Markets’ focus now shifts to the ECB’s and Fed’s meeting after September’s inflation readings of both economic blocks. In the eurozone, CPI inflation rose to double digits, hitting 10% while in the U.S. inflation eased slightly to 8.2%, but the core reading jumped to a new 40-year high of 6.6%. In addition, last Friday, the 5-year Consumer Inflation Expectation from the University of Michigan survey jumped to 2.9% from 2.7%.
Ahead of the central banks’ meetings, the WIRP tool shows that a 75 bps hike is practically fully priced in, but investors refrain from pricing a higher increase of 100 bps for the FOMC meeting on November 2. On the other hand, a 75 bp hike by the ECB on October 27 is nearly priced in, while the swaps market is pricing in 225-250 bps of tightening over the next 12 months, which would see the terminal rate peak between 3.0-3.25%.

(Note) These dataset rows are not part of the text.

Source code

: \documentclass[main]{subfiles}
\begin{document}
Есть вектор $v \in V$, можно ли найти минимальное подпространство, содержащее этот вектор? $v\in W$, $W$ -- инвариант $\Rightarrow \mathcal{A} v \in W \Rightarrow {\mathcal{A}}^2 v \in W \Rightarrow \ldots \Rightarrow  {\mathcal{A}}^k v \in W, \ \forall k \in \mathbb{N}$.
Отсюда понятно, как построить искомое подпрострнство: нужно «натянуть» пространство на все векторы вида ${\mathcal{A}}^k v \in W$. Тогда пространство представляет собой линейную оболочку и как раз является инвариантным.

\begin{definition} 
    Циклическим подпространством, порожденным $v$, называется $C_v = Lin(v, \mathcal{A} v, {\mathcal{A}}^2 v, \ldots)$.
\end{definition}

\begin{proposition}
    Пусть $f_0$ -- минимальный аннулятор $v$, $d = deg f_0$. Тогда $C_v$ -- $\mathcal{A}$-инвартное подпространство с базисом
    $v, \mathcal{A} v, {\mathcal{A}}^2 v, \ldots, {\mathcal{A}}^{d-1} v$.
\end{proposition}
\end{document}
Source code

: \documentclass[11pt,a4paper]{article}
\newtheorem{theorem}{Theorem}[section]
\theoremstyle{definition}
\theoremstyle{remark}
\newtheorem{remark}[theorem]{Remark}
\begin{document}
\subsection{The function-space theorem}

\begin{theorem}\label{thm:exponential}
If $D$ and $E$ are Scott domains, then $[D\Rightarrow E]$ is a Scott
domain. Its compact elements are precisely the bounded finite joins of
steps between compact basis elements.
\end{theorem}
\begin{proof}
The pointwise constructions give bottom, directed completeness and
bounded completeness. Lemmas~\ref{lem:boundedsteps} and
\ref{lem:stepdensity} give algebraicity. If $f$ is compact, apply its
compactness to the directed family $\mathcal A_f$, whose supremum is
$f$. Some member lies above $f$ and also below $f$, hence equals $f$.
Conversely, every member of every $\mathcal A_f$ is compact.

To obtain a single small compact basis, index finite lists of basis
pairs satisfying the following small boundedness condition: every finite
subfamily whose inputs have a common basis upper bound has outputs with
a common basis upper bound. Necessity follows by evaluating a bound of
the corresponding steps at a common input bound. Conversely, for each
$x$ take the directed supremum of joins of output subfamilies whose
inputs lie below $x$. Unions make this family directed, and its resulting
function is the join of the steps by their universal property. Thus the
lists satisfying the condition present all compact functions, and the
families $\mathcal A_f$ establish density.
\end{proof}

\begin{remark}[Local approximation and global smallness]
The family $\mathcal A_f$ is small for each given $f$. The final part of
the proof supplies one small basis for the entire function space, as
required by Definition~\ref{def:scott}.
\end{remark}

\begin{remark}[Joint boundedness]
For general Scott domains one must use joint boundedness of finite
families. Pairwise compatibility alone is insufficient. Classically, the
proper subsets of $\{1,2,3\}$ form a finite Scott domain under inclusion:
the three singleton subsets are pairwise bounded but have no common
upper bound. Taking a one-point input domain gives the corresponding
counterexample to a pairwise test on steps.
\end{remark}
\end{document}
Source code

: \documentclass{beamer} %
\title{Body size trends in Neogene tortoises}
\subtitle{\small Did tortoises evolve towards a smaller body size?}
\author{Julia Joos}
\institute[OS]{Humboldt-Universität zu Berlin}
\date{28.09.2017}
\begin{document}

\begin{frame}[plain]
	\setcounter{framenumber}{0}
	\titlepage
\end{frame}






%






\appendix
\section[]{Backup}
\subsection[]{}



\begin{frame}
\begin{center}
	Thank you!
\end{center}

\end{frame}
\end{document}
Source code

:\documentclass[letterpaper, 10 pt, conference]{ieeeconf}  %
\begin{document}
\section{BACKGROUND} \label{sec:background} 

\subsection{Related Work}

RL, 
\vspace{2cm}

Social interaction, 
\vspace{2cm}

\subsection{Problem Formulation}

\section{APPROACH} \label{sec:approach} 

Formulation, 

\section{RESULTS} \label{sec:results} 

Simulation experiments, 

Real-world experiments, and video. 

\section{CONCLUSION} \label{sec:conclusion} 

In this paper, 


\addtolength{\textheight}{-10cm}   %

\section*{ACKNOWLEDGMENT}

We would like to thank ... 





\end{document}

From a technical standpoint and according to the daily chart, the EUR/USD pair holds a short-term bearish perspective despite the fact the indicators are gaining some ground. The RSI trades with a positive slope below its midline, while the MACD printed a higher green bar, signaling bulls are gaining momentum.
On the upside, the immediate resistance level is given by the 20-day SMA at 0.9775. A break above this latter could improve the short-term perspective for the euro and support the advance to the 0.9800 zone and then to the 0.9900 area. On the other hand, the next support levels are seen at the 0.9635 area, followed by 0.9600 and the cycle low of 0.9535.